Esta distorsión ha calado también en los jóvenes. Muchos ya no aspiran a servir, sino a sobresalir. No quieren transformar su comunidad, sino alcanzar reconocimiento. Ven la filantropía como un escalón, no como un principio. Y es que cuando los referentes fallan, las generaciones que vienen detrás caminan a ciegas.


¿Qué nos queda entonces? ¿Qué puede hacer una ciudad donde su clase dirigente no dirige, donde su liderazgo moral se ha reducido a un espectáculo? Nos queda la resistencia de base, esa que se construye desde los márgenes, desde los barrios olvidados, desde los espacios sin nombre. Nos queda la esperanza en los que aún creen que servir no es una opción, sino un deber; que actuar por otros no es una pose, sino una forma de vida.


San Pedro de Macorís merece más. Merece líderes que no hablen tanto y escuchen más. Que no busquen reflectores, sino causas. Que no vivan para acumular honores, sino para transformar realidades. Que entiendan que el prestigio auténtico no nace del aplauso, sino del sacrificio. Que comprendan que el verdadero mérito no se cuelga en la pared, sino que se cultiva con coherencia.

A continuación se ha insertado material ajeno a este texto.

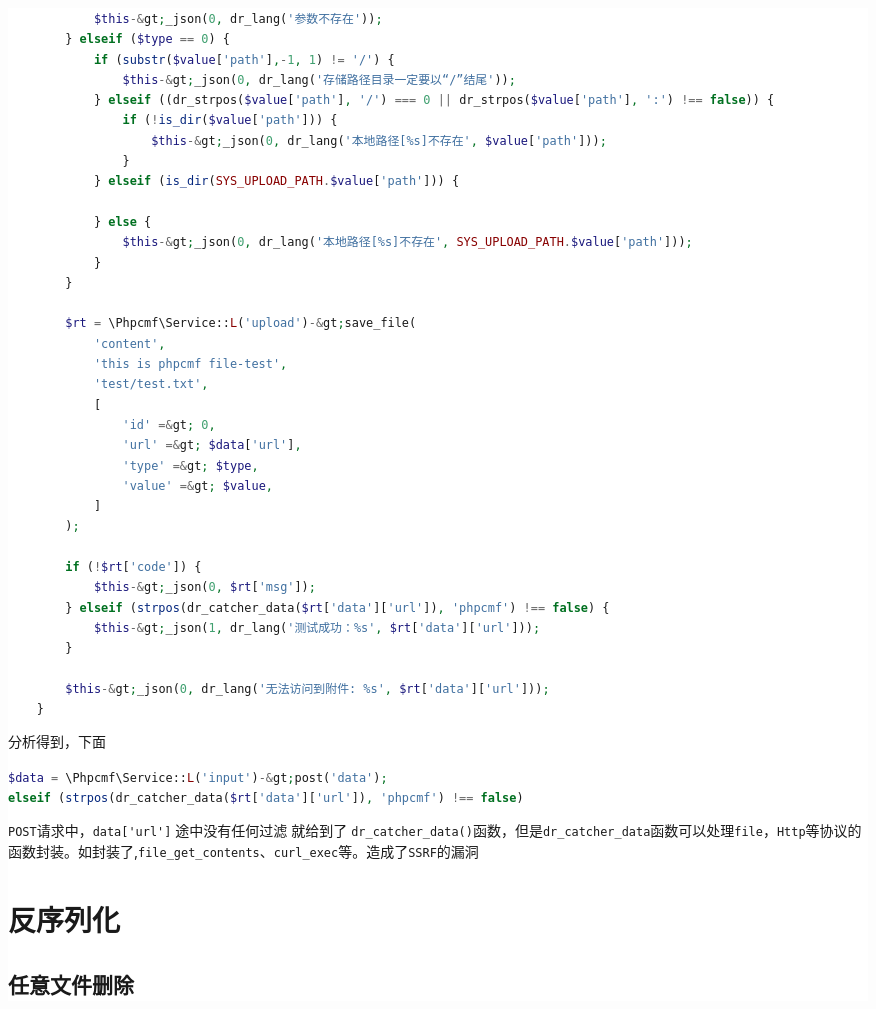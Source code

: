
 ```php
            $this-&gt;_json(0, dr_lang('参数不存在'));
        } elseif ($type == 0) {
            if (substr($value['path'],-1, 1) != '/') {
                $this-&gt;_json(0, dr_lang('存储路径目录一定要以“/”结尾'));
            } elseif ((dr_strpos($value['path'], '/') === 0 || dr_strpos($value['path'], ':') !== false)) {
                if (!is_dir($value['path'])) {
                    $this-&gt;_json(0, dr_lang('本地路径[%s]不存在', $value['path']));
                }
            } elseif (is_dir(SYS_UPLOAD_PATH.$value['path'])) {

            } else {
                $this-&gt;_json(0, dr_lang('本地路径[%s]不存在', SYS_UPLOAD_PATH.$value['path']));
            }
        } 

        $rt = \Phpcmf\Service::L('upload')-&gt;save_file(
            'content',
            'this is phpcmf file-test',
            'test/test.txt',
            [
                'id' =&gt; 0,
                'url' =&gt; $data['url'],
                'type' =&gt; $type,
                'value' =&gt; $value,
            ]
        );

        if (!$rt['code']) {
            $this-&gt;_json(0, $rt['msg']);
        } elseif (strpos(dr_catcher_data($rt['data']['url']), 'phpcmf') !== false) {
            $this-&gt;_json(1, dr_lang('测试成功：%s', $rt['data']['url']));
        }

        $this-&gt;_json(0, dr_lang('无法访问到附件: %s', $rt['data']['url']));
    }
```

分析得到，下面

```php
$data = \Phpcmf\Service::L('input')-&gt;post('data');
elseif (strpos(dr_catcher_data($rt['data']['url']), 'phpcmf') !== false)
```

`POST`请求中，`data['url']` 途中没有任何过滤 就给到了 `dr_catcher_data()`函数，但是`dr_catcher_data`函数可以处理`file`，`Http`等协议的函数封装。如封装了,`file_get_contents`、`curl_exec`等。造成了`SSRF`的漏洞

反序列化
====

任意文件删除
------

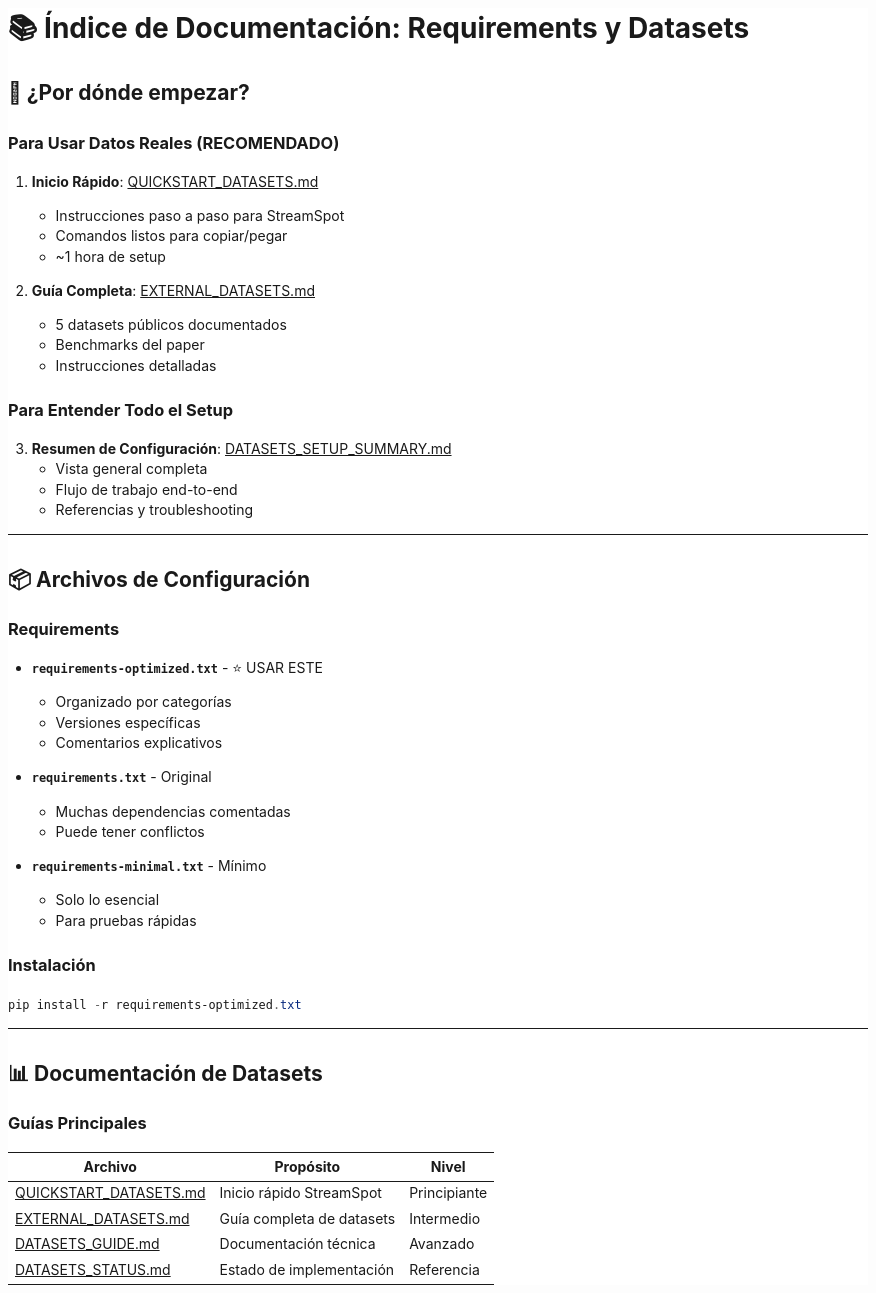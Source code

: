 # 📚 Índice de Documentación: Requirements y Datasets

## 🎯 ¿Por dónde empezar?

### Para Usar Datos Reales (RECOMENDADO)
1. **Inicio Rápido**: [QUICKSTART_DATASETS.md](QUICKSTART_DATASETS.md)
   - Instrucciones paso a paso para StreamSpot
   - Comandos listos para copiar/pegar
   - ~1 hora de setup

2. **Guía Completa**: [EXTERNAL_DATASETS.md](EXTERNAL_DATASETS.md)
   - 5 datasets públicos documentados
   - Benchmarks del paper
   - Instrucciones detalladas

### Para Entender Todo el Setup
3. **Resumen de Configuración**: [DATASETS_SETUP_SUMMARY.md](DATASETS_SETUP_SUMMARY.md)
   - Vista general completa
   - Flujo de trabajo end-to-end
   - Referencias y troubleshooting

---

## 📦 Archivos de Configuración

### Requirements
- **`requirements-optimized.txt`** - ⭐ USAR ESTE
  - Organizado por categorías
  - Versiones específicas
  - Comentarios explicativos
  
- **`requirements.txt`** - Original
  - Muchas dependencias comentadas
  - Puede tener conflictos

- **`requirements-minimal.txt`** - Mínimo
  - Solo lo esencial
  - Para pruebas rápidas

### Instalación
```powershell
pip install -r requirements-optimized.txt
```

---

## 📊 Documentación de Datasets

### Guías Principales
| Archivo | Propósito | Nivel |
|---------|-----------|-------|
| [QUICKSTART_DATASETS.md](QUICKSTART_DATASETS.md) | Inicio rápido StreamSpot | Principiante |
| [EXTERNAL_DATASETS.md](EXTERNAL_DATASETS.md) | Guía completa de datasets | Intermedio |
| [DATASETS_GUIDE.md](DATASETS_GUIDE.md) | Documentación técnica | Avanzado |
| [DATASETS_STATUS.md](DATASETS_STATUS.md) | Estado de implementación | Referencia |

Si queremos una ciudad distinta, no podemos seguir tolerando esta mascarada elegante pero hueca. Hay que denunciar, sí, pero también construir. Hay que romper con la narrativa del “yo” y recuperar el “nosotros”. Y sobre todo, hay que recordar que la historia no juzga por los discursos, sino por las acciones.


San Pedro de Macorís no necesita más figuras públicas. Necesita servidores sinceros.